The corpus is available in Kielipankki - the Language Bank of Finland (lat.csc.fi, http://urn.fi/urn:nbn:fi:lb-1001100133; download in sui.csc.fi: http://urn.fi/urn:nbn:fi:lb-201406023). Access rights instructions: https://kitwiki.csc.fi/twiki/bin/view/FinCLARIN/KielipankkiAccessRights
The Finnish Broadcast Corpus is divided into two main parts: FBC-1 and FBC-2.
The Finnish Broadcast Corpus 1, FBC-1 contains 65 radio and tv recordings broadcast by YLE – the Finnish Broadcasting Company during the year 2003. Parts of the audio and video material have been annotated either manually or automatically in various levels: e.g., utterance (orthographic transcript), word, phone. FBC-1 was compiled under an initiative called Integrated Resources for Speech Technology and Spoken Language Research in Finland, funded by the Academy of Finland. It is CSC’s first multimodal corpus.
Details of the size of FBC-2 are being updated.
PLEASE NOTE: In the old Language Bank Rights application system, this corpus is misleadingly referred to as "Speech Corpora of the Language Bank of Finland" or "Kielipankin puheaineisto".
The entire corpus is currently being converted for the LAT system and will be published at http://urn.fi/urn:nbn:fi:lb-1001100133 as soon as the conversion process is completed. The old version of the corpus is downloadable at http://urn.fi/urn:nbn:fi:lb-201406023.
The material in the FBC-1 represents four categories: * Radio monologues - broadcast telegraph news (24 × 3 minutes, Nov. 2003) - broadcast lectures of the week (8 × 14 minutes). * Radio dialogues - unfinished recordings of the Moninaisuusfoorumi event (5 × 1h). * TV monologues - broadcast main news read by Arvi Lind ja Eeva Polttila (15 × 30 minutes, September - November 2003), including the very last news telecast by Arvi Lind on October 15, 2003 * TV dialogues - broadcast Aamu-TV programs (13 × ca. 12 minutes, 2003).
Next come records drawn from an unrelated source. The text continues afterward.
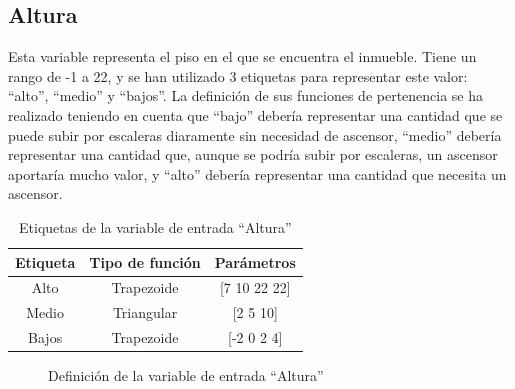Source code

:\documentclass[12pt]{report} %
\begin{document}
        \subsection{Altura}
        Esta variable representa el piso en el que se encuentra el inmueble.
        Tiene un rango de -1 a 22, y se han utilizado 3 etiquetas para representar este valor: ``alto'', ``medio'' y ``bajos''.
        La definición de sus funciones de pertenencia se ha realizado teniendo en cuenta que ``bajo'' debería representar una cantidad que se puede subir por escaleras diaramente sin necesidad de ascensor,
        ``medio'' debería representar una cantidad que, aunque se podría subir por escaleras, un ascensor aportaría mucho valor, y ``alto'' debería representar una cantidad que necesita un ascensor.

        \begin{table}[h]
            \center
            \begin{tabular}{@{}ccc@{}}
                \toprule
                \textbf{Etiqueta} & \textbf{Tipo de función} & \textbf{Parámetros} \\
                \midrule
                Alto  & Trapezoide & [7 10 22 22] \\
                Medio & Triangular & [2 5 10]     \\
                Bajos & Trapezoide & [-2 0 2 4]   \\
                \bottomrule
            \end{tabular}
            \caption{Etiquetas de la variable de entrada ``Altura''}
        \end{table}

        \begin{figure}[H]
            \centering
            \caption{Definición de la variable de entrada ``Altura''}
        \end{figure}
\end{document}
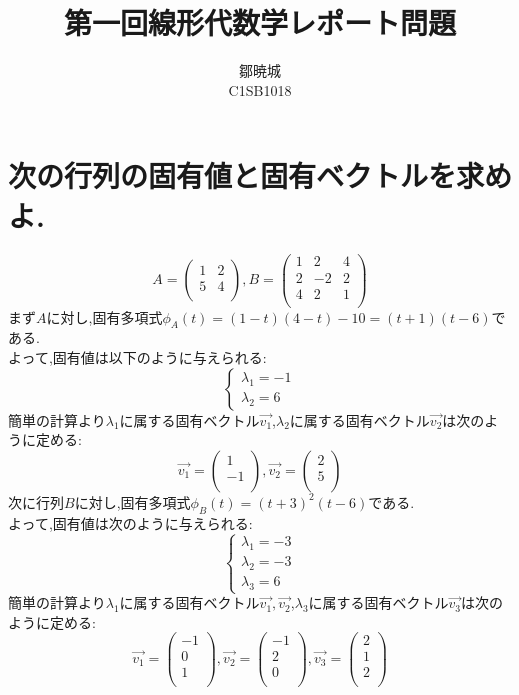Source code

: \documentclass{jreport}
\begin{document}
\title{第一回線形代数学レポート問題}
\author{鄒暁城 \\ C1SB1018}
\maketitle
\newpage
\setcounter{chapter}{9}
\tableofcontents
{}
\newpage
\section{次の行列の固有値と固有ベクトルを求めよ.}
$$
	A =
	\left(
	\begin{array}{cc}
		1&2\\
		5&4\\
	\end{array}
	\right)
,
	B=
	\left(
	\begin{array}{ccc}
		1&2&4\\
		2&-2&2\\
		4&2&1\\
	\end{array}
	\right)
$$
まず$A$に対し,固有多項式$\phi_A (t) =(1-t)(4-t)-10=(t+1)(t-6)$である.\\
よって,固有値は以下のように与えられる:
$$
	\begin{cases}
	\lambda_1 = -1\\
	\lambda_2 =  6
	\end{cases}
$$
簡単の計算より$\lambda_1$に属する固有ベクトル$\vec{v_1}$,$\lambda_2$に属する固有ベクトル$\vec{v_2}$は次のように定める:
$$
\vec{v_1}=
\left(
\begin{array}{c}
1\\
-1\\
\end{array}
\right)
,
\vec{v_2}=
\left(
\begin{array}{c}
2\\
5\\
\end{array}
\right)
$$
次に行列$B$に対し,固有多項式$\phi_B (t) =(t+3)^2(t-6)$である.\\
よって,固有値は次のように与えられる:
$$
        \begin{cases}
        \lambda_1 = -3\\
	\lambda_2 = -3\\
        \lambda_3 =  6
        \end{cases}
$$
簡単の計算より$\lambda_1$に属する固有ベクトル$\vec{v_1},\vec{v_2}$,$\lambda_3$に属する固有ベクトル$\vec{v_3}$は次のように定める:
$$
\vec{v_1}=
\left(
\begin{array}{c}
-1\\
0\\
1\\
\end{array}
\right)
,
\vec{v_2}=
\left(
\begin{array}{c}
-1\\
2\\
0\\
\end{array}
\right)
,
\vec{v_3}=
\left(
\begin{array}{c}
2\\
1\\
2\\
\end{array}
\right)
$$
\end{document}
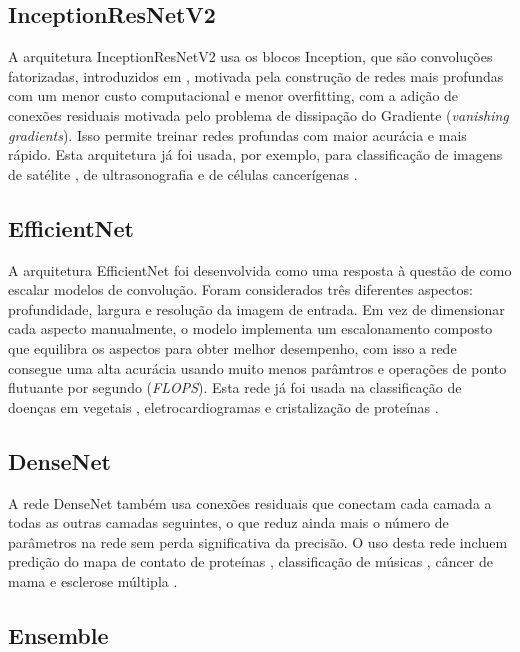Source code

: \subsection{InceptionResNetV2}
\label{section:inceptionresnetv2}
A arquitetura InceptionResNetV2 \cite{InceptionResNetv2} usa os blocos Inception, que são convoluções fatorizadas, introduzidos em \cite{Inception}, motivada pela construção de redes mais profundas com um menor custo computacional e menor overfitting, com a adição de conexões residuais \cite{ResNet} motivada pelo problema de dissipação do Gradiente (\textit{vanishing gradients}). Isso permite treinar redes profundas com maior acurácia e mais rápido. Esta arquitetura já foi usada, por exemplo, para classificação de imagens de satélite \cite{InceptionResNetV2Ex01}, de ultrasonografia \cite{InceptionResNetV2Ex02} e de células cancerígenas \cite{InceptionResNetV2Ex03}.

\subsection{EfficientNet}
\label{section:efficientnet}
A arquitetura EfficientNet \cite{EfficientNet} foi desenvolvida como uma resposta à questão de como escalar modelos de convolução. Foram considerados três diferentes aspectos: profundidade, largura e resolução da imagem de entrada. Em vez de dimensionar cada aspecto manualmente, o modelo implementa um escalonamento composto que equilibra os aspectos para obter melhor desempenho, com isso a rede consegue uma alta acurácia usando muito menos parâmtros e operações de ponto flutuante por segundo (\emph{FLOPS}). Esta rede já foi usada na classificação de doenças em vegetais \cite{EfficientNetEx03}, eletrocardiogramas \cite{EfficientNetEx01} e cristalização de proteínas \cite{EfficientNetEx02}.

\subsection{DenseNet}
\label{section:densenet}
A rede DenseNet \cite{DenseNet} também usa conexões residuais que conectam cada camada a todas as outras camadas seguintes, o que reduz ainda mais o número de parâmetros na rede sem perda significativa da precisão. O uso desta rede incluem predição do mapa de contato de proteínas \cite{DenseNetEx02}, classificação de músicas \cite{DenseNetEx05}, câncer de mama \cite{DenseNetEx01} e esclerose múltipla \cite{DenseNetEx03}.

\subsection{Ensemble}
Formats: * WAV audio format * HQ_Pure audio format (44,1–48 KHz) (supported by the Puh-Editor, which is now obsolete) * HQ_Pure audio format (16 KHz) (supported by the Puh-Editor, which is now obsolete) * MPEG2 video
The corpus files can be accessed on the software servers of the Language Bank of Finland. Download location: https://sui.csc.fi/my-files/hippu/kielipankki/lataa/fbc
The purpose of the resource use must be outlined in a research plan.